FCA raises concerns at CFD market practices

16/01/2018

The concerns chiefly relate to:

  • Failure of firms to match CFDs to an appropriate target market. The FCA considers CFDs to be complex and high-risk. It demands that firms define an appropriate target market and match the CFD product to the market’s needs. The FCA discovered firms defined target markets poorly – based on nebulous descriptive criteria – resulting in an inability to select appropriate products according to market requirements.
  • Retail customers losing money. The FCA found 76% of retail customers who bought CFD products lost money from July 2015 to June 2016.
  • Providers failing to select and monitor distributors. Providers are required to rigorously select and oversee their chosen distributors on an ongoing basis, ensuring their distributors sufficiently understand the products so they can inform or advise their clients appropriately. The FCA noted widespread inadequacies in providers’ due diligence when engaging distributors, and ensuring their competence. The FCA further considered none of the firms it sampled were measuring up to its monitoring standards.
  • Managing conflicts of interest. The FCA considered most firms’ measures in this area were lacking, and expressed concern that several firms failed to record a single instance of a conflict or even claimed there was no potential for conflicts in this area.
  • Ineffective oversight of distribution channels. Providers are required to detect distribution patterns and evaluate whether products are reaching their target market. Distributors are also required to quantitatively oversee distribution. The FCA thought many firms did not use management information (MI) and KPIs effectively, entailing a lack of critical oversight over distribution channels and risking control failures going unrecognised.
  • Client categorisation. The FCA considered many firms allowed clients to opt-up to ‘elective professional’ status too easily, depriving them of necessary regulatory protection.
  • Remuneration arrangements.
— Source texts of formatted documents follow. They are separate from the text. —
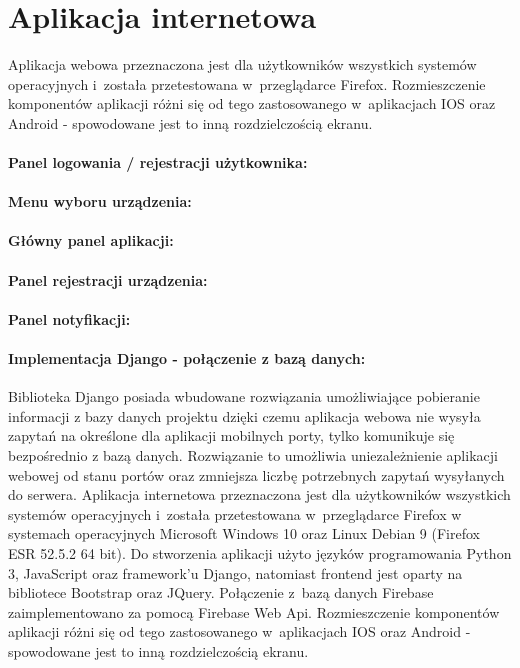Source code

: \section{Aplikacja internetowa}
Aplikacja webowa przeznaczona jest dla użytkowników wszystkich systemów operacyjnych i~została przetestowana w~przeglądarce Firefox. Rozmieszczenie komponentów aplikacji różni się od tego zastosowanego w~aplikacjach IOS oraz Android - spowodowane jest to inną rozdzielczością ekranu. 

\paragraph{Panel logowania / rejestracji użytkownika:}
\paragraph{Menu wyboru urządzenia:}
\paragraph{Główny panel aplikacji:}
\paragraph{Panel rejestracji urządzenia:}
\paragraph{Panel notyfikacji:}


\paragraph{Implementacja Django - połączenie z bazą danych:}
Biblioteka Django posiada wbudowane rozwiązania umożliwiające pobieranie informacji z bazy danych projektu dzięki czemu aplikacja webowa nie wysyła zapytań na określone dla aplikacji mobilnych porty, tylko komunikuje się bezpośrednio z bazą danych. Rozwiązanie to umożliwia uniezależnienie aplikacji webowej od stanu portów oraz zmniejsza liczbę potrzebnych zapytań wysyłanych do serwera.
Aplikacja internetowa przeznaczona jest dla użytkowników wszystkich systemów operacyjnych i~została przetestowana w~przeglądarce Firefox w systemach operacyjnych Microsoft Windows 10 oraz Linux Debian 9 (Firefox ESR 52.5.2 64 bit). Do stworzenia aplikacji użyto języków programowania Python 3, JavaScript oraz framework'u Django, natomiast frontend jest oparty na bibliotece Bootstrap oraz JQuery. Połączenie z~bazą danych Firebase zaimplementowano za pomocą Firebase Web Api. Rozmieszczenie komponentów aplikacji różni się od tego zastosowanego w~aplikacjach IOS oraz Android - spowodowane jest to inną rozdzielczością ekranu. 

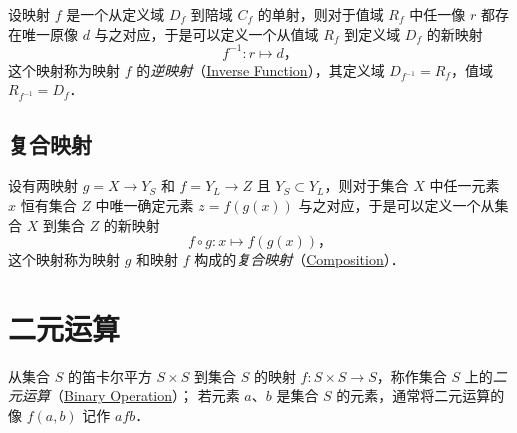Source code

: 设映射 $f$ 是一个从定义域 $D_f$ 到陪域 $C_f$ 的单射，则对于值域 $R_f$ 中任一像 $r$ 都存在唯一原像 $d$ 与之对应，于是可以定义一个从值域 $R_f$ 到定义域 $D_f$ 的新映射
\[
f^{-1}: r \mapsto d \text{，}
\]
这个映射称为映射 $f$ 的\emph{逆映射}（\href{http://mathworld.wolfram.com/InverseFunction.html}{Inverse Function}），其定义域 $D_{f^{-1}}=R_f$，值域 $R_{f^{-1}}=D_f$．

\subsection{复合映射}

设有两映射 $g=X\to{}Y_S$ 和 $f=Y_L\to{}Z$ 且 $Y_S\subset{}Y_L$，则对于集合 $X$ 中任一元素 $x$ 恒有集合 $Z$ 中唯一确定元素 $z=f(g(x))$ 与之对应，于是可以定义一个从集合 $X$ 到集合 $Z$ 的新映射
\[
f \circ g: x \mapsto f(g(x)) \text{，}
\]
这个映射称为映射 $g$ 和映射 $f$ 构成的\emph{复合映射}（\href{http://mathworld.wolfram.com/Composition.html}{Composition}）．

\newpage
\section{二元运算}

从集合 $S$ 的笛卡尔平方 $S\times{}S$ 到集合 $S$ 的映射 $f:S\times{}S\to{}S$，称作集合 $S$ 上的\emph{二元运算}（\href{http://mathworld.wolfram.com/BinaryOperation.html}{Binary Operation}）；
若元素 $a$、$b$ 是集合 $S$ 的元素，通常将二元运算的像 $f(a, b)$ 记作 $a f b$．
Poor practices that the FCA discovered included firms paying their staff entirely according to the revenue they generated (pressurising sales irrespective of customer outcomes) and a lack of documented remuneration policies.

Next steps

The FCA have indicated they intend to take further action against one CFD provider as a result of the review, and it seems likely ESMA or the FCA will take action across the sector on this topic in 2018. Firms involved in the provision and distribution of CFDs should scrutinise their procedures as soon as possible, particularly given the tightening of the regulatory environment made under MiFID II including on product governance, inducements, conflicts and remuneration.